■ **What is required**: Look through the entries below and return all lines including the word "banco".

■ **Information**:
#####
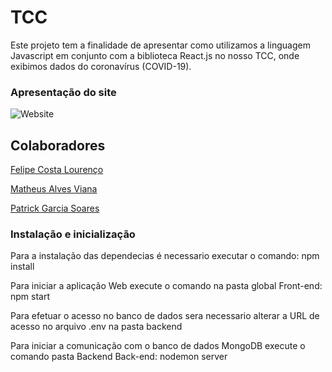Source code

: # TCC

Este projeto tem a finalidade de apresentar como utilizamos a linguagem Javascript em conjunto com a biblioteca React.js no nosso TCC, onde exibimos dados do coronavírus (COVID-19).

### Apresentação do site

![Website](https://github.com/patriickgarcia11/ProjetoTCC/blob/master/src/Photos/Website.gif)

## Colaboradores
[Felipe Costa Lourenço](https://github.com/Feelourenco)

[Matheus Alves Viana](https://github.com/matheusalvesviana)

[Patrick Garcia Soares](https://github.com/patriickgarcia11)

### Instalação e inicialização

Para a instalação das dependecias é necessario executar o comando: npm install

Para iniciar a aplicação Web execute o comando na pasta global Front-end: npm start

Para efetuar o acesso no banco de dados sera necessario alterar a URL de acesso no arquivo .env na pasta backend

Para iniciar a comunicação com o banco de dados MongoDB execute o comando pasta Backend Back-end: nodemon server
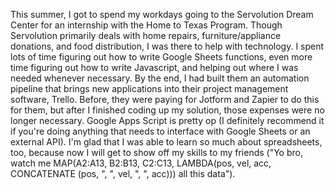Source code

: This summer, I got to spend my workdays going to the Servolution Dream Center for an internship with the Home to Texas Program. Though Servolution primarily deals with home repairs, furniture/appliance donations, and food distribution, I was there to help with technology. I spent lots of time figuring out how to write Google Sheets functions, even more time figuring out how to write Javascript, and helping out where I was needed whenever necessary. By the end, I had built them an automation pipeline that brings new applications into their project management software, Trello. Before, they were paying for Jotform and Zapier to do this for them, but after I finished coding up my solution, those expenses were no longer necessary. Google Apps Script is pretty op (I definitely recommend it if you're doing anything that needs to interface with Google Sheets or an external API). I'm glad that I was able to learn so much about spreadsheets, too, because now I will get to show off my skills to my friends ("Yo bro, watch me MAP(A2:A13, B2:B13, C2:C13, LAMBDA(pos, vel, acc, CONCATENATE (pos, ", ", vel, ", ", acc))) all this data").
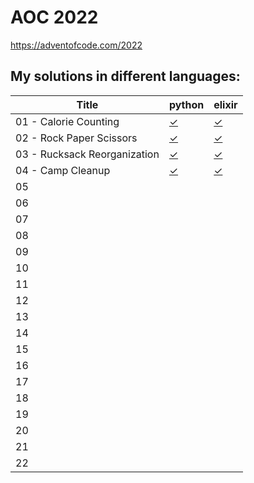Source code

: # AOC 2022

https://adventofcode.com/2022


## My solutions in different languages:

| Title                        | python     | elixir    |
| -                            | -          | -         |
| 01 - Calorie Counting        | [✓ ][01py] | [✓][01ex] |
| 02 - Rock Paper Scissors     | [✓ ][02py] | [✓][02ex] |
| 03 - Rucksack Reorganization | [✓ ][03py] | [✓][03ex] |
| 04 - Camp Cleanup            | [✓ ][04py] | [✓][04ex] |
| 05 |           |            |
| 06 |           |            |
| 07 |           |            |
| 08 |           |            |
| 09 |           |            |
| 10 |           |            |
| 11 |           |            |
| 12 |           |            |
| 13 |           |            |
| 14 |           |            |
| 15 |           |            |
| 16 |           |            |
| 17 |           |            |
| 18 |           |            |
| 19 |           |            |
| 20 |           |            |
| 21 |           |            |
| 22 |           |            |

[01py]:  python/day1.py
[02py]:  python/day2.py
[03py]:  python/day3.py
[04py]:  python/day4.py

[01ex]: elixir/day1.exs
[02ex]: elixir/day2.livemd
[03ex]: elixir/day3.livemd
[04ex]: elixir/day4.livemd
#####
■ **Output below**:
Para efetuar o acesso no banco de dados sera necessario alterar a URL de acesso no arquivo .env na pasta backend
Para iniciar a comunicação com o banco de dados MongoDB execute o comando pasta Backend Back-end: nodemon server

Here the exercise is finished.